_EXERCISE AIM_:
Every line of the entries below that carries the string "setScopeType" should be copied.

Stored data entries:

****************************************

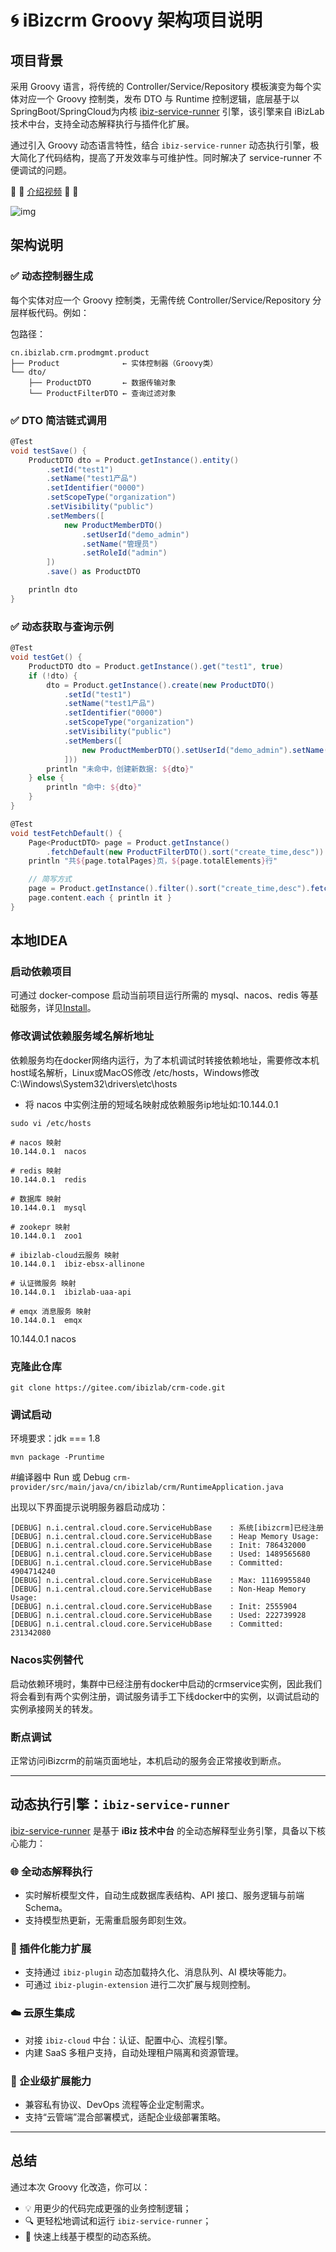 # 🌀 iBizcrm Groovy 架构项目说明

## 项目背景

采用 Groovy 语言，将传统的 Controller/Service/Repository 模板演变为每个实体对应一个 Groovy 控制类，发布 DTO 与 Runtime 控制逻辑，底层基于以SpringBoot/SpringCloud为内核 [ibiz-service-runner](https://gitee.com/ibizlab-cloud/ibiz-service-hub) 引擎，该引擎来自 iBizLab 技术中台，支持全动态解释执行与插件化扩展。

通过引入 Groovy 动态语言特性，结合 `ibiz-service-runner` 动态执行引擎，极大简化了代码结构，提高了开发效率与可维护性。同时解决了 service-runner 不便调试的问题。

📢 📢 [介绍视频](https://www.bilibili.com/video/BV1sCoNYMEeV) 📢 📢

![img](../doc/images/crmdeploy.jpg)

## 架构说明

### ✅ 动态控制器生成

每个实体对应一个 Groovy 控制类，无需传统 Controller/Service/Repository 分层样板代码。例如：

包路径：
```
cn.ibizlab.crm.prodmgmt.product
├── Product              ← 实体控制器（Groovy类）
└── dto/
    ├── ProductDTO       ← 数据传输对象
    └── ProductFilterDTO ← 查询过滤对象
```

### ✅ DTO 简洁链式调用

```groovy
@Test
void testSave() {
    ProductDTO dto = Product.getInstance().entity()
        .setId("test1")
        .setName("test1产品")
        .setIdentifier("0000")
        .setScopeType("organization")
        .setVisibility("public")
        .setMembers([
            new ProductMemberDTO()
                .setUserId("demo_admin")
                .setName("管理员")
                .setRoleId("admin")
        ])
        .save() as ProductDTO

    println dto
}
```

### ✅ 动态获取与查询示例

```groovy
@Test
void testGet() {
    ProductDTO dto = Product.getInstance().get("test1", true)
    if (!dto) {
        dto = Product.getInstance().create(new ProductDTO()
            .setId("test1")
            .setName("test1产品")
            .setIdentifier("0000")
            .setScopeType("organization")
            .setVisibility("public")
            .setMembers([
                new ProductMemberDTO().setUserId("demo_admin").setName("管理员").setRoleId("admin")
            ]))
        println "未命中，创建新数据: ${dto}"
    } else {
        println "命中: ${dto}"
    }
}
```

```groovy
@Test
void testFetchDefault() {
    Page<ProductDTO> page = Product.getInstance()
        .fetchDefault(new ProductFilterDTO().sort("create_time,desc"))
    println "共${page.totalPages}页，${page.totalElements}行"

    // 简写方式
    page = Product.getInstance().filter().sort("create_time,desc").fetch()
    page.content.each { println it }
}
```

## 本地IDEA

### 启动依赖项目
可通过 docker-compose 启动当前项目运行所需的 mysql、nacos、redis 等基础服务，详见[Install](https://gitee.com/ibizlab/crm/tree/main/deploy/compose)。

### 修改调试依赖服务域名解析地址
依赖服务均在docker网络内运行，为了本机调试时转接依赖地址，需要修改本机host域名解析，Linux或MacOS修改 /etc/hosts，Windows修改C:\Windows\System32\drivers\etc\hosts

- 将 nacos 中实例注册的短域名映射成依赖服务ip地址如:10.144.0.1

```
sudo vi /etc/hosts
```

``` 
# nacos 映射
10.144.0.1	nacos

# redis 映射
10.144.0.1	redis 
 
# 数据库 映射
10.144.0.1	mysql

# zookepr 映射
10.144.0.1	zoo1

# ibizlab-cloud云服务 映射
10.144.0.1	ibiz-ebsx-allinone

# 认证微服务 映射
10.144.0.1	ibizlab-uaa-api

# emqx 消息服务 映射
10.144.0.1	emqx
```
10.144.0.1   nacos


### 克隆此仓库

```
git clone https://gitee.com/ibizlab/crm-code.git
```

### 调试启动

环境要求：jdk === 1.8 
```
mvn package -Pruntime
```
#编译器中 Run 或 Debug
`crm-provider/src/main/java/cn/ibizlab/crm/RuntimeApplication.java`


出现以下界面提示说明服务器启动成功：
```
[DEBUG] n.i.central.cloud.core.ServiceHubBase    : 系统[ibizcrm]已经注册
[DEBUG] n.i.central.cloud.core.ServiceHubBase    : Heap Memory Usage:
[DEBUG] n.i.central.cloud.core.ServiceHubBase    : Init: 786432000
[DEBUG] n.i.central.cloud.core.ServiceHubBase    : Used: 1489565680
[DEBUG] n.i.central.cloud.core.ServiceHubBase    : Committed: 4904714240
[DEBUG] n.i.central.cloud.core.ServiceHubBase    : Max: 11169955840
[DEBUG] n.i.central.cloud.core.ServiceHubBase    : Non-Heap Memory Usage:
[DEBUG] n.i.central.cloud.core.ServiceHubBase    : Init: 2555904
[DEBUG] n.i.central.cloud.core.ServiceHubBase    : Used: 222739928
[DEBUG] n.i.central.cloud.core.ServiceHubBase    : Committed: 231342080
```

### Nacos实例替代
启动依赖环境时，集群中已经注册有docker中启动的crmservice实例，因此我们将会看到有两个实例注册，调试服务请手工下线docker中的实例，以调试启动的实例承接网关的转发。



### 断点调试

正常访问iBizcrm的前端页面地址，本机启动的服务会正常接收到断点。


---

## 动态执行引擎：`ibiz-service-runner`

[ibiz-service-runner](https://gitee.com/ibizlab-cloud/ibiz-service-hub) 是基于 **iBiz 技术中台** 的全动态解释型业务引擎，具备以下核心能力：

### 🌐 全动态解释执行

- 实时解析模型文件，自动生成数据库表结构、API 接口、服务逻辑与前端 Schema。
- 支持模型热更新，无需重启服务即刻生效。

### 🧩 插件化能力扩展

- 支持通过 `ibiz-plugin` 动态加载持久化、消息队列、AI 模块等能力。
- 可通过 `ibiz-plugin-extension` 进行二次扩展与规则控制。

### ☁️ 云原生集成

- 对接 `ibiz-cloud` 中台：认证、配置中心、流程引擎。
- 内建 SaaS 多租户支持，自动处理租户隔离和资源管理。

### 🏢 企业级扩展能力

- 兼容私有协议、DevOps 流程等企业定制需求。
- 支持“云管端”混合部署模式，适配企业级部署策略。

---

## 总结

通过本次 Groovy 化改造，你可以：

- 💡 用更少的代码完成更强的业务控制逻辑；
- 🔍 更轻松地调试和运行 `ibiz-service-runner`；
- 🚀 快速上线基于模型的动态系统。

****************************************

_ANSWER TO THIS PROBLEM_:
        .setScopeType("organization")
            .setScopeType("organization")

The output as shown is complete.